The Inference Era Begins: Agents, Tiny Teams, Real Work

The Inference Era Begins: Agents, Tiny Teams, Real Work

Today's Overview

Last week, Jensen Huang stood at GTC and told the world something the numbers already knew: the era of training large models is ending. The era of running them-constantly, at scale, across millions of users and billions of agents-is beginning. This shift from training economics to inference economics changes everything: the hardware we build, the companies that survive, and how you should be thinking about deploying AI today.

The Token Economy Is Real Now

Azeem Azhar caught the thing everyone's circling around but not saying directly: two years ago, he used 150,000 tokens per day. Last week, he used 870 million tokens in a single day-with agents handling the work while he slept. That's not a typo. That's a 5,800x increase in two years. NVIDIA's inference chips (Groq, Vera Rubin) arriving at 35x better throughput per watt than Blackwell aren't speculative. They're a bet on a world where token budgets become productive inputs, like electricity or office space. Most large companies are still treating token budgets like IT cost-center line items. That gap is the opportunity.

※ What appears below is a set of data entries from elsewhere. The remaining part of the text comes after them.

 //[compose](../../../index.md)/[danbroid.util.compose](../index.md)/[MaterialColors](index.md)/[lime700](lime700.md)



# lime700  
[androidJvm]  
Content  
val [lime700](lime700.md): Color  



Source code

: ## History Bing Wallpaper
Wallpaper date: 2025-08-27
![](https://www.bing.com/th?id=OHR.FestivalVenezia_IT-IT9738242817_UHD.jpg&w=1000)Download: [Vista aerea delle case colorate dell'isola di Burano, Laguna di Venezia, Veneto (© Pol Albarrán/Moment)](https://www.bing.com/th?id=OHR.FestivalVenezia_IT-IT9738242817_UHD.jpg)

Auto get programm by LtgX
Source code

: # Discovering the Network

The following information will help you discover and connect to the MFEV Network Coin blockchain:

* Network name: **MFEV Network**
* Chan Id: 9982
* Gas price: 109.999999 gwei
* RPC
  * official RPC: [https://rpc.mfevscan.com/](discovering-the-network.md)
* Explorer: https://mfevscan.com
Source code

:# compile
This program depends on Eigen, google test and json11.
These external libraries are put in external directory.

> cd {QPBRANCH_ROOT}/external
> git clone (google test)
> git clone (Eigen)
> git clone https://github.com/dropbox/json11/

Building Gets Smaller, Gets Faster

The practical story this week came from Dreamer, David Singleton's new platform built with Hugo Barra and Nicholas Checkoff. Six people built the entire system you just watched. Seventeen now. Singleton came from Stripe (payments) and Android (ecosystems). He's building agent tooling the way mobile app stores were built: discover, build, share, get paid. What matters: he wrote a conference app in 25 minutes of actual work. A thing that would have cost agencies six figures five years ago. And this is the pattern: tiny teams, agents doing the scaffolding, friction collapsing. If you're hiring engineers today, Singleton's interview revealed his interview loop: watch how they prompt agents, how they chain multiple agents together, how they think about the work. The era of "can you write code on a whiteboard" is ending. The era of "can you make agents work for you" is starting.

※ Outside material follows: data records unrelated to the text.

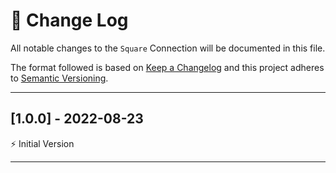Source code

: # 📣 Change Log

All notable changes to the `Square` Connection will be documented in this file.

The format followed is based on [Keep a Changelog](http://keepachangelog.com/) and this project adheres to [Semantic Versioning](http://semver.org/).

---

## [1.0.0] - 2022-08-23

⚡️ Initial Version

---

Agents Are Hitting Real Work

RoboForce raised $52 million to commercialize Titan-a dual-armed outdoor robot doing solar, mining, shipping. Bedrock Robotics is moving construction equipment from supervised autonomy to fully autonomous. Ottobot is delivering meals at remote mining villages. These aren't pilot projects or hype cycles anymore. They're operational robots doing the dangerous work humans shouldn't. The constraint now isn't whether AI can do the work. It's how to collect high-quality outdoor data, how to handle real-world variability, how to make the safety story bulletproof. That's a different problem entirely-and a problem with moat.

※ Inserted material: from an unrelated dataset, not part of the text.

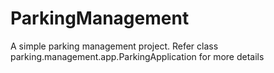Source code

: # ParkingManagement

A simple parking management project. Refer class parking.management.app.ParkingApplication for more details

The pattern underneath all of this is the same: inference at scale requires different hardware, different software patterns, different team structures, and different economics. Companies that organise around that shift-that treat agents as a native primitive rather than a feature bolted onto existing systems-will be the ones that move fast. The rest are still optimising for a world that's already ending.